# EXERCISE DIRECTIONS
Please copy every line below that contains the string "based".

Data excerpts
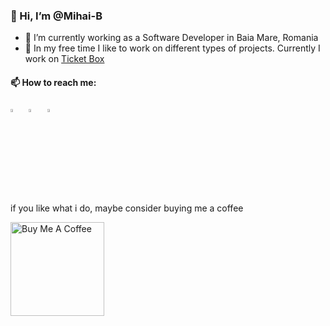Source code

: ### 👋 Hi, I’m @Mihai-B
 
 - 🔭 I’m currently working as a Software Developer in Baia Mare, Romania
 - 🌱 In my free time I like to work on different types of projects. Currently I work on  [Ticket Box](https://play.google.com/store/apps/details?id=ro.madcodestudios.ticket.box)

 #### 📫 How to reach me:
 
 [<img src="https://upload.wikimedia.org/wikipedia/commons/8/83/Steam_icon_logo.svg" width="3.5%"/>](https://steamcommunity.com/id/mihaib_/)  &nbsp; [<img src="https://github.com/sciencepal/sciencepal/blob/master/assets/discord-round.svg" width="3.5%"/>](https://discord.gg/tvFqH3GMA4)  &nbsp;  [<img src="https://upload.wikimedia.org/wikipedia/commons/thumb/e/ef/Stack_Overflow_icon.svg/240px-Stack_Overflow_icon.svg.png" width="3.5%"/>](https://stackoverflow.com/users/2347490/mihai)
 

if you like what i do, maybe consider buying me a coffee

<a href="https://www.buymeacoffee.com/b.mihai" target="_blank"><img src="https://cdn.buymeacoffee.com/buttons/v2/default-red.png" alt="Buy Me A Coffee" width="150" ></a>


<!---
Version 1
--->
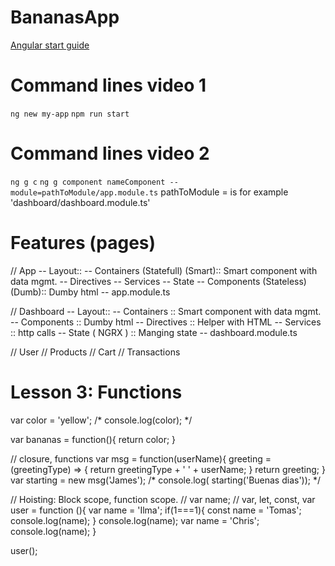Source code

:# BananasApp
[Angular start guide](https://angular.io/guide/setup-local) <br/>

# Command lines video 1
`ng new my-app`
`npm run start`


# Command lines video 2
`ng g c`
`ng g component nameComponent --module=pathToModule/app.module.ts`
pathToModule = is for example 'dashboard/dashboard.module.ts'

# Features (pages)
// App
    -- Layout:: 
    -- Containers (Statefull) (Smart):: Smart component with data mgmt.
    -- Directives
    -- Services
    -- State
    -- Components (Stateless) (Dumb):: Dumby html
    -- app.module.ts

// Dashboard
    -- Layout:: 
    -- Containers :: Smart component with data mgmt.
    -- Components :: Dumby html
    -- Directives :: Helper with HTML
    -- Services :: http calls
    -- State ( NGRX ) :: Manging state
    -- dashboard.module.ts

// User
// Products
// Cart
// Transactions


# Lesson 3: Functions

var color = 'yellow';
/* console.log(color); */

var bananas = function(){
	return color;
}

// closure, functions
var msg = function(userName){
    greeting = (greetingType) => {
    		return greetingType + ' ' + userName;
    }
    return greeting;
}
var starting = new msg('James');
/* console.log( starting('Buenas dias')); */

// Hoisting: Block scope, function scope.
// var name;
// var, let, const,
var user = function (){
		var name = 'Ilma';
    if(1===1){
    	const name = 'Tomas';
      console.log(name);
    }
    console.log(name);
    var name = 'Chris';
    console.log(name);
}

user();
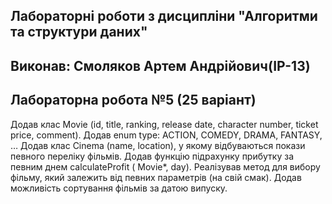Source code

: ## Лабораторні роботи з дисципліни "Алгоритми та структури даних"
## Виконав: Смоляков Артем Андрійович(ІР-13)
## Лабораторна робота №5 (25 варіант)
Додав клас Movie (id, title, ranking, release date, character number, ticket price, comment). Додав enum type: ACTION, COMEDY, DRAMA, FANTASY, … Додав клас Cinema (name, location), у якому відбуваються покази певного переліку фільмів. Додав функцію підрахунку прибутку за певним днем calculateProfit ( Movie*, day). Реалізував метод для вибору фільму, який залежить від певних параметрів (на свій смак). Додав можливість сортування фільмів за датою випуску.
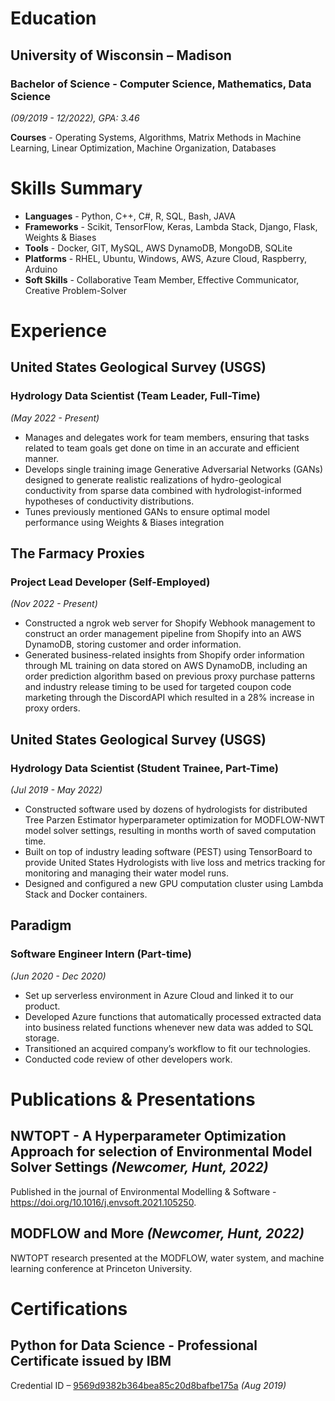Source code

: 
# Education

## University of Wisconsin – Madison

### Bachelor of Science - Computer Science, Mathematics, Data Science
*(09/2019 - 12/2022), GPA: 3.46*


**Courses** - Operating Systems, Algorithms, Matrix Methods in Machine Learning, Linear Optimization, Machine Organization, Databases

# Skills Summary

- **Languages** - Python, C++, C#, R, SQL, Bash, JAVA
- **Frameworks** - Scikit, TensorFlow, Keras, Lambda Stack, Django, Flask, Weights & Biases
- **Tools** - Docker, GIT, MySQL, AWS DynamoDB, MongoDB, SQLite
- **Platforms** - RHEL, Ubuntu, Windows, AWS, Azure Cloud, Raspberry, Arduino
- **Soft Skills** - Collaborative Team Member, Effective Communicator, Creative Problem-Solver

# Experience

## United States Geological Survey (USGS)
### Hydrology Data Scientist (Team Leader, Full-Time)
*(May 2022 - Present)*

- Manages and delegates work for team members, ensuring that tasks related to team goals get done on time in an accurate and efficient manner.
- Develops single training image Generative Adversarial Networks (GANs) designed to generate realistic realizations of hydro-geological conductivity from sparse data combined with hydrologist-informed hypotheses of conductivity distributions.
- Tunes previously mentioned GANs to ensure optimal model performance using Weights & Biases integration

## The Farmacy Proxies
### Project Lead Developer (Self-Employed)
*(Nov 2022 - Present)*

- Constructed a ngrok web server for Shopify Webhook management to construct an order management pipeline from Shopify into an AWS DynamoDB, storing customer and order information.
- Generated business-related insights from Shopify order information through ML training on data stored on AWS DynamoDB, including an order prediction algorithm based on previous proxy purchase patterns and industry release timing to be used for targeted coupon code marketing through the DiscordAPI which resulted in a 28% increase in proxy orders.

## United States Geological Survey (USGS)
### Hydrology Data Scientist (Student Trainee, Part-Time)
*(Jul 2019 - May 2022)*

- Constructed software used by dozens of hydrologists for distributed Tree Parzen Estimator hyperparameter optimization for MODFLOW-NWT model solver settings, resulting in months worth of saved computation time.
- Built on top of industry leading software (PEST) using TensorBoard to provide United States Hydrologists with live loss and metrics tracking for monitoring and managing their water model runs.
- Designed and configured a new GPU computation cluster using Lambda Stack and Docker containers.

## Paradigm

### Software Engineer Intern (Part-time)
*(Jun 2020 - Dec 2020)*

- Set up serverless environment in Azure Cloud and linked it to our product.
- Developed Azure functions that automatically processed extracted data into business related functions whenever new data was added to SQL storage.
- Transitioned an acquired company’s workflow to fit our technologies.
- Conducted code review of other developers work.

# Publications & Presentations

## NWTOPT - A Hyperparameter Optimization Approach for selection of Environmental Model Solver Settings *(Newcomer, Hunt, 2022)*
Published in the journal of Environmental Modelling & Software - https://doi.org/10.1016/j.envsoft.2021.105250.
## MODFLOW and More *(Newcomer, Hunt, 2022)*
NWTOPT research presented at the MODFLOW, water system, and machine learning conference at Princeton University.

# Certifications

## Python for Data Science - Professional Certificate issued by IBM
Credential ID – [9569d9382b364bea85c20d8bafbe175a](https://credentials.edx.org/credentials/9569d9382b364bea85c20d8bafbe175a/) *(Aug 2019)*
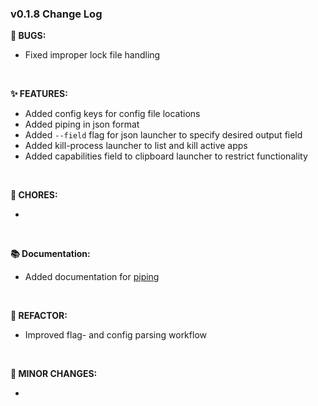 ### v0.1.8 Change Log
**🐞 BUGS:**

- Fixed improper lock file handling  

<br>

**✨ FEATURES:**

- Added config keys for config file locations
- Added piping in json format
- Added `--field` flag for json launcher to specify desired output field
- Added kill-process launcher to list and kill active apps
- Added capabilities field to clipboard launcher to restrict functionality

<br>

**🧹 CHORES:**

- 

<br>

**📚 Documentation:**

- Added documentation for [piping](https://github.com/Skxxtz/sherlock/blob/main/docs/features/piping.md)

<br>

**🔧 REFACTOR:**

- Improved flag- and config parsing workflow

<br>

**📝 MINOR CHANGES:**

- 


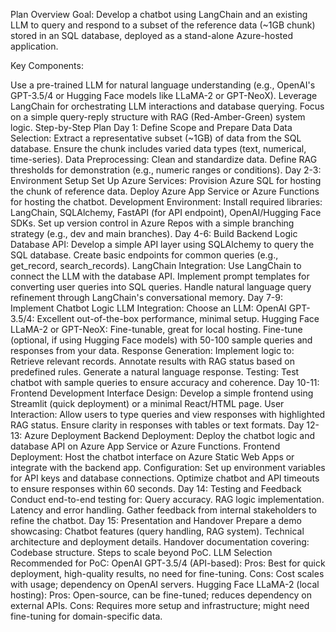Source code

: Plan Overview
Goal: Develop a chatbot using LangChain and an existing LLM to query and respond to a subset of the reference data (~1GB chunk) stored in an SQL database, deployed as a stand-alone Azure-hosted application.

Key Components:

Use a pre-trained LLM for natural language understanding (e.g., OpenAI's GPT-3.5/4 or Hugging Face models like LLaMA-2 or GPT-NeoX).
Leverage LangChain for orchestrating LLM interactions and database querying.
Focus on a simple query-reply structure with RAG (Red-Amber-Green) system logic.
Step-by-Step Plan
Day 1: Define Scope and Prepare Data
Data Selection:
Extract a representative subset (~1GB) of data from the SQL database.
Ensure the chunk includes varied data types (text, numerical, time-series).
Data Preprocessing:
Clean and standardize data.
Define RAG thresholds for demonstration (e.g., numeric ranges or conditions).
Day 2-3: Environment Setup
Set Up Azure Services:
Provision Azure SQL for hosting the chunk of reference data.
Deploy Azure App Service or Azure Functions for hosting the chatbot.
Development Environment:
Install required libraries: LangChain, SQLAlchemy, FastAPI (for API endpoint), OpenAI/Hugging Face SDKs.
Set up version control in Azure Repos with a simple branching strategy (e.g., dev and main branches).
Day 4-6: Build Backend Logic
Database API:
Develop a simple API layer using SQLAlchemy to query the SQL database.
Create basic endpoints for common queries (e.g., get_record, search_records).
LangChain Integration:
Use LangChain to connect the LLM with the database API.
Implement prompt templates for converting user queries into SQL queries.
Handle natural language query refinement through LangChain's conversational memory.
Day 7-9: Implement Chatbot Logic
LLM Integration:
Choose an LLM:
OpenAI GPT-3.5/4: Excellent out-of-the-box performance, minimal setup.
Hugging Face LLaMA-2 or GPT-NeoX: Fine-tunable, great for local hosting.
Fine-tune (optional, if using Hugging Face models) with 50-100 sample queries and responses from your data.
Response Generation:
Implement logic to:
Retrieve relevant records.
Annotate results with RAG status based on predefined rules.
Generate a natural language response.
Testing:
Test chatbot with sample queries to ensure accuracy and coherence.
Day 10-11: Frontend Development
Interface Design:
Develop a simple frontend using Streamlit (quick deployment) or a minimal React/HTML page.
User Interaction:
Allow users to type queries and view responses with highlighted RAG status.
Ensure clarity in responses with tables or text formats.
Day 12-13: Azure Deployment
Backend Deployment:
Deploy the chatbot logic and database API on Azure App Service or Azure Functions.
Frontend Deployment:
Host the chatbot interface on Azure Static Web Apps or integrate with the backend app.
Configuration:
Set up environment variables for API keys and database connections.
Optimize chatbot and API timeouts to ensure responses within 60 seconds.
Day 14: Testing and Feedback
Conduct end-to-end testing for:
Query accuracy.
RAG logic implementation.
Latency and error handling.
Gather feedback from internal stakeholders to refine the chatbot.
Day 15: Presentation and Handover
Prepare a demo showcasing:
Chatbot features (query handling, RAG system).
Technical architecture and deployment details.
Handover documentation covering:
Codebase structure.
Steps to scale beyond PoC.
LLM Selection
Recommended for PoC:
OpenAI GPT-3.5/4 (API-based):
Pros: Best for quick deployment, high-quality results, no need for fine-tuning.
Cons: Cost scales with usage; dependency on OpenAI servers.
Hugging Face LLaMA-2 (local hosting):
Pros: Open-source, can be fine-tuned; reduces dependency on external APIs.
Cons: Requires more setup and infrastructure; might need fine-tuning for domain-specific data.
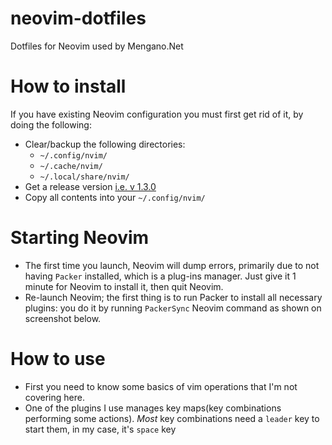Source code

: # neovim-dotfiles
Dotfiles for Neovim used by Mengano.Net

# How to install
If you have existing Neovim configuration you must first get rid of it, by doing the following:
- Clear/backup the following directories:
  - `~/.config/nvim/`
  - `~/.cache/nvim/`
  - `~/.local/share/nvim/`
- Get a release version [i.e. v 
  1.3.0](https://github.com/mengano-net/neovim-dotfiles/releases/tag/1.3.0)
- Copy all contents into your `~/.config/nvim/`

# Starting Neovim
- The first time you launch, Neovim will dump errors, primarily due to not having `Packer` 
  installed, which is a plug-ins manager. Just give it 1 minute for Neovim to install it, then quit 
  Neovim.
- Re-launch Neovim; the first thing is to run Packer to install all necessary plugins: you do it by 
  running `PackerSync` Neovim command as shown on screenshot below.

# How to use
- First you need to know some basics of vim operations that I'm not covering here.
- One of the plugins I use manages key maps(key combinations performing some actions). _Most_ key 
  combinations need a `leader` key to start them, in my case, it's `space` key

# ANSWER TO THE PROBLEM
- Generated business-related insights from Shopify order information through ML training on data stored on AWS DynamoDB, including an order prediction algorithm based on previous proxy purchase patterns and industry release timing to be used for targeted coupon code marketing through the DiscordAPI which resulted in a 28% increase in proxy orders.
Annotate results with RAG status based on predefined rules.
OpenAI GPT-3.5/4 (API-based):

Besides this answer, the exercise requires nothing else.